## WHAT THE TASK ASKS
An acceptable response holds only the line containing "A Twitter Bot" and every line after it to the end of the records, each reproduced exactly.

*** Opening EXERCISE DATA ***

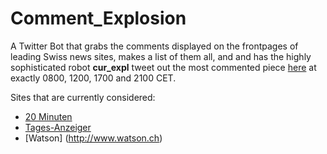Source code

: # Comment_Explosion

A Twitter Bot that grabs the comments displayed on the frontpages of leading Swiss news sites, makes a list of them all, and and has the highly sophisticated robot **cur_expl** tweet out the most commented piece [here](https://twitter.com/com_expl) at exactly 0800, 1200, 1700 and 2100 CET.

Sites that are currently considered:

* [20 Minuten](http://www.20min.ch)
* [Tages-Anzeiger](http://www.tagesanzeiger.ch)
* [Watson] (http://www.watson.ch)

*** Closing EXERCISE DATA ***

## REPLY
A Twitter Bot that grabs the comments displayed on the frontpages of leading Swiss news sites, makes a list of them all, and and has the highly sophisticated robot **cur_expl** tweet out the most commented piece [here](https://twitter.com/com_expl) at exactly 0800, 1200, 1700 and 2100 CET.

Sites that are currently considered:

* [20 Minuten](http://www.20min.ch)
* [Tages-Anzeiger](http://www.tagesanzeiger.ch)
* [Watson] (http://www.watson.ch)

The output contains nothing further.